Today you will be learning about Macros, their basic usage, and a really cool way of using them that will save you a tremendous amount of time and hassle.

If you’re not familiar with macros, you can simply make them by typing a pound sign (#), followed by “macro.” Type a space, enter the name (ex. my_macro), then put anything after it. You can put a string, a number, a function, or even an array!

Basic macro structure
Gamemaker Studio 2 macro structure

Once you initialize a macro, note that you cannot change it afterwards. A macro is a constant, meaning once you type them, the value that they’re set to are what they are forever. Right away, you can probably see that macros are extremely versatile, and how they can save you a lot of time and effort whilst coding. For example, instead of having to type draw_set_color(c_white) after every draw event to reset the color palette, you can create a macro instead to do it with less code:

#macro resetCols draw_set_color(c_white)

Now, whenever you need to reset the palette, you can just type “resetCols” instead of “draw_set_color(c_white).” That’s a 60% text savings! Think of how much cleaner your code can be with these helpful macros. Here’s a list we’ve compiled of some helpful macros:

Macro What it Does
#macro camX camera_get_view_x(view_camera[0]) Returns the camera’s current x position
#macro camY camera_get_view_y(view_camera[0]) Returns the camera’s current y position
#macro aspectRatio (display_get_width() / display_get_height()) Returns the display’s aspect ratio
#macro gMouseX device_mouse_x_to_gui(0) Returns the x position of the mouse on the device in relation to the GUI layer
#macro gMouseY device_mouse_y_to_gui(0) Returns the y position of the mouse on the device in relation to the GUI layer
#macro equals == Counts as the “double equals.” This can make “if” statements easier to read
#macro camW camera_get_view_width(view_camera[0]) Returns the view camera’s width
#macro camH camera_get_view_height(view_camera[0]) Returns the view camera’s height

So, now that we’ve covered the basics of macros, it’s time to learn about the more advanced usage of them. This method can save you a lot of time and hassle, as well as making your code a lot cleaner! Instead of thinking of macros as specific “buckets” of data, what if we thought of them more as pointers? I’ll show you what I mean. Look at this code:

function reset_enemies()
{
    for(var i = 0; i < enemyCount; i++)
    {
        enemies[i].x = random_range(room_width, room_height);
        enemies[i].y = random_range(room_width, room_height);
        enemies[i].direction = random_range(0, 360);
        enemies[i].speed = random_range(1, 5);
    }
}

This right here, enemies, is actually a macro. “But hold up”, you might say, “macros are constants, you can’t set them!” And yes, macros are indeed constants- they still are. If we go to where the macro is initialized, we can see that it’s pointing to a global variable, and that global variable is an array.

// Baddies
global.enemiesList[0] = obj_mean_cat;
global.enemiesList[1] = obj_angry_dog;
global.enemiesList[2] = obj_menacing_hampster;
global.enemiesList[3] = obj_bob_ross;

#macro enemies global.enemiesList
#macro enemyCount array_length_1d(enemies)

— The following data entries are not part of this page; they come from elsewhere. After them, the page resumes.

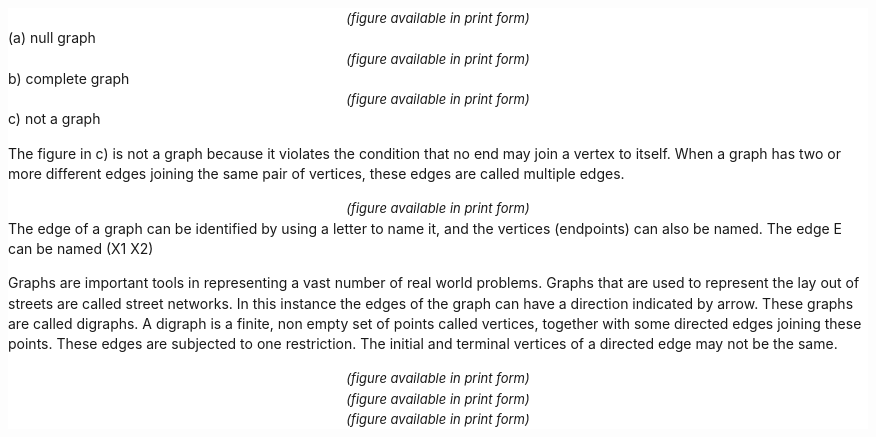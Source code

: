 <center>
<i>
<font size="-1">
(figure available in print form)
</font>
</i>
</center>
(a) null graph
<center>
<i>
<font size="-1">
(figure available in print form)
</font>
</i>
</center>
b) complete graph
<center>
<i>
<font size="-1">
(figure available in print form)
</font>
</i>
</center>
c) not a graph
<p>
The figure in c) is not a graph because it violates the condition that no end may join a vertex to itself. When a graph has two or more different edges joining the same pair of vertices, these edges are called multiple edges.
</p>
<center>
<i>
<font size="-1">
(figure available in print form)
</font>
</i>
</center>
The edge of a graph can be identified by using a letter to name it, and the vertices (endpoints) can also be named. The edge E can be named (X1 X2)
<p>
Graphs are important tools in representing a vast number of real world problems. Graphs that are used to represent the lay out of streets are called street networks. In this instance the edges of the graph can have a direction indicated by arrow. These graphs are called digraphs. A digraph is a finite, non empty set of points called vertices, together with some directed edges joining these points. These edges are subjected to one restriction. The initial and terminal vertices of a directed edge may not be the same.
</p>
<center>
<i>
<font size="-1">
(figure available in print form)
</font>
</i>
</center>
<center>
<i>
<font size="-1">
(figure available in print form)
</font>
</i>
</center>
<center>
<i>
<font size="-1">
(figure available in print form)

This means you create an array of any kind, then access that array with a much much shorter length of text compared to if you’d be doing it without macros. In addition, if you later decide to change the name of your array, you won’t have to go through changing each variable to the new one- it’ll all be changed if you change that one macro.

This nifty tip will save you a lot of typing time and hassle- it will make your code considerably cleaner as well! Hopefully this article has been useful to you, and if not, please do leave a comment below, and I’ll try to help you out! :)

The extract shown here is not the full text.